Le regard des historiens : entre reconnaissance et résistance
Parmi les voix françaises qui se sont exprimées, celle de l’historien Benjamin Stora, auteur du rapport sur la mémoire de la colonisation remis à Emmanuel Macron en 2021, se distingue. Stora a rappelé que « la reconnaissance des violences et des injustices commises durant la colonisation ne devrait pas être perçue comme une menace, mais comme une étape vers une réconciliation sincère ». Une position équilibrée, mais minoritaire dans le débat public français, où certains responsables politiques continuent de refuser l’emploi du mot « crime ».
Pour Stora, la décision algérienne est avant tout « un signal adressé à la jeunesse », celle d’un pays qui cherche à tourner la page sans effacer son passé. « La mémoire n’est pas un outil diplomatique, c’est une responsabilité partagée », a-t-il insisté.
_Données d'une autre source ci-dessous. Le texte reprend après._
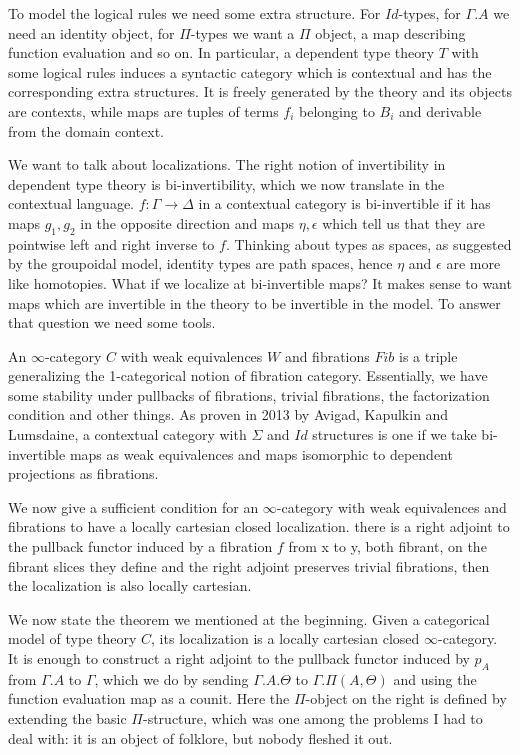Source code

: \documentclass{minimal}
\newcommand{\Id}{Id}
\begin{document}
To model the logical rules we need some extra structure. For $\Id$-types, for
$\Gamma.A$ we need an identity object, for $\Pi$-types we want a $\Pi$ object,
a map describing function evaluation and so on. In particular, a dependent type
theory $T$ with some logical rules induces a syntactic category which is
contextual and has the corresponding extra structures. It is freely generated by
the theory and its objects are contexts, while maps are tuples of terms $f_i$
belonging to $B_i$ and derivable from the domain context.

We want to talk about localizations. The right notion of invertibility in
dependent type theory is bi-invertibility, which we now translate in the
contextual language.
$f\colon\Gamma\rightarrow\Delta$ in a contextual category is bi-invertible if it
has
maps $g_1,g_2$ in the opposite direction and maps $\eta,\epsilon$ which tell us
that they are pointwise left and right inverse to $f$. Thinking about types as
spaces, as suggested by the groupoidal model, identity types are path spaces,
hence $\eta$ and $\epsilon$ are more like homotopies. What if we localize at
bi-invertible maps? It makes sense to want maps which are invertible in the
theory to be invertible in the model. To answer that question we need some tools.

An $\infty$-category $C$ with weak equivalences $W$ and fibrations $Fib$ is a
triple generalizing the 1-categorical notion of fibration category. Essentially,
we have some stability under pullbacks of fibrations, trivial fibrations, the
factorization condition and other things. As proven in 2013 by Avigad, Kapulkin
and Lumsdaine, a contextual category with $\Sigma$
and $\Id$ structures is one if we take bi-invertible maps as weak equivalences
and maps isomorphic to dependent projections as fibrations.

We now give a sufficient condition for an $\infty$-category with weak
equivalences and fibrations to have a locally cartesian closed localization.
there is a right adjoint to the pullback functor
induced by a fibration $f$ from x to y, both fibrant, on the fibrant slices they
define and the right adjoint preserves trivial fibrations, then the localization
is also locally cartesian.

We now state the theorem we mentioned at the beginning. Given a categorical
model of type theory $C$, its localization is a locally cartesian closed
$\infty$-category. It is enough to construct a right adjoint to the pullback
functor induced by $p_A$ from $\Gamma.A$ to $\Gamma$, which we do by sending
$\Gamma.A.\Theta$ to $\Gamma.\Pi(A,\Theta)$ and using the function evaluation
map as a counit. Here the $\Pi$-object on the right
is defined by extending the basic $\Pi$-structure, which was one among the
problems I had to deal with: it is an object of folklore, but nobody fleshed it
out.
\end{document}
Une vérité qui dérange, mais qui s’impose
Au-delà de la polémique immédiate, la portée symbolique de cette loi est immense. Elle réaffirme le droit d’un peuple à nommer sa souffrance et à rétablir une vérité historique souvent tronquée. La colonisation française en Algérie, entre 1830 et 1962, a causé des millions de morts, la confiscation des terres, l’effacement culturel et des décennies d’humiliation. La qualifier de crime n’est donc ni outrance ni revanche : c’est justice.
En refusant d’affronter pleinement cette vérité, la France risque de s’enfermer dans une posture d’arrogance mémorielle, alors même qu’une majorité de citoyens des deux rives aspirent à une relation apaisée et lucide. Reconnaître le crime colonial ne revient pas à s’autoflageller, mais à faire œuvre de vérité et de paix.
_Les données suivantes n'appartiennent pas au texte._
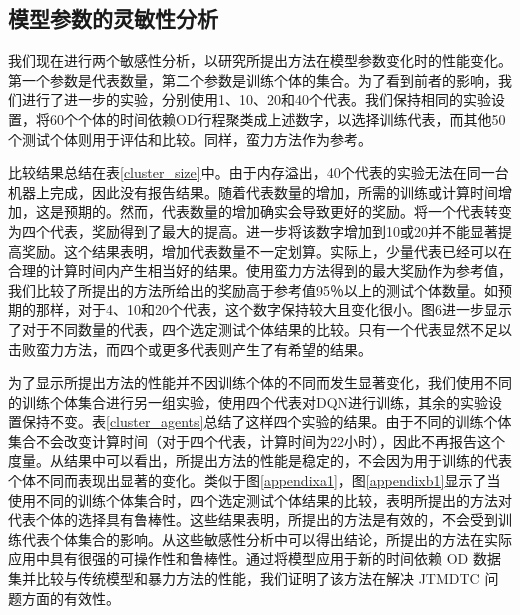 \subsection{模型参数的灵敏性分析}

我们现在进行两个敏感性分析，以研究所提出方法在模型参数变化时的性能变化。第一个参数是代表数量，第二个参数是训练个体的集合。为了看到前者的影响，我们进行了进一步的实验，分别使用1、10、20和40个代表。我们保持相同的实验设置，将60个个体的时间依赖OD行程聚类成上述数字，以选择训练代表，而其他50个测试个体则用于评估和比较。同样，蛮力方法作为参考。

比较结果总结在表\ref{cluster_size}中。由于内存溢出，40个代表的实验无法在同一台机器上完成，因此没有报告结果。随着代表数量的增加，所需的训练或计算时间增加，这是预期的。然而，代表数量的增加确实会导致更好的奖励。将一个代表转变为四个代表，奖励得到了最大的提高。进一步将该数字增加到10或20并不能显著提高奖励。这个结果表明，增加代表数量不一定划算。实际上，少量代表已经可以在合理的计算时间内产生相当好的结果。使用蛮力方法得到的最大奖励作为参考值，我们比较了所提出的方法所给出的奖励高于参考值95％以上的测试个体数量。如预期的那样，对于4、10和20个代表，这个数字保持较大且变化很小。图6进一步显示了对于不同数量的代表，四个选定测试个体结果的比较。只有一个代表显然不足以击败蛮力方法，而四个或更多代表则产生了有希望的结果。

为了显示所提出方法的性能并不因训练个体的不同而发生显著变化，我们使用不同的训练个体集合进行另一组实验，使用四个代表对DQN进行训练，其余的实验设置保持不变。表\ref{cluster_agents}总结了这样四个实验的结果。由于不同的训练个体集合不会改变计算时间（对于四个代表，计算时间为22小时），因此不再报告这个度量。从结果中可以看出，所提出方法的性能是稳定的，不会因为用于训练的代表个体不同而表现出显著的变化。类似于图\ref{appendixa1}，图\ref{appendixb1}显示了当使用不同的训练个体集合时，四个选定测试个体结果的比较，表明所提出的方法对代表个体的选择具有鲁棒性。这些结果表明，所提出的方法是有效的，不会受到训练代表个体集合的影响。从这些敏感性分析中可以得出结论，所提出的方法在实际应用中具有很强的可操作性和鲁棒性。通过将模型应用于新的时间依赖 OD 数据集并比较与传统模型和暴力方法的性能，我们证明了该方法在解决 JTMDTC 问题方面的有效性。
Dans les rues d’Alger, les réactions oscillent entre fierté et soulagement. « Il était temps que notre histoire soit écrite par nous-mêmes », confie Aïcha, 62 ans, fille d’un ancien résistant. Un sentiment partagé par de nombreux jeunes Algériens, pour qui cette loi marque la fin d’un tabou et le début d’une mémoire assumée.
Car si la colonisation fut un crime, la reconnaissance de ce crime est, elle, un pas vers la réconciliation. Et c’est peut-être là, au-delà des postures politiques, que se joue le véritable enjeu historique de cette fin d'années 2025.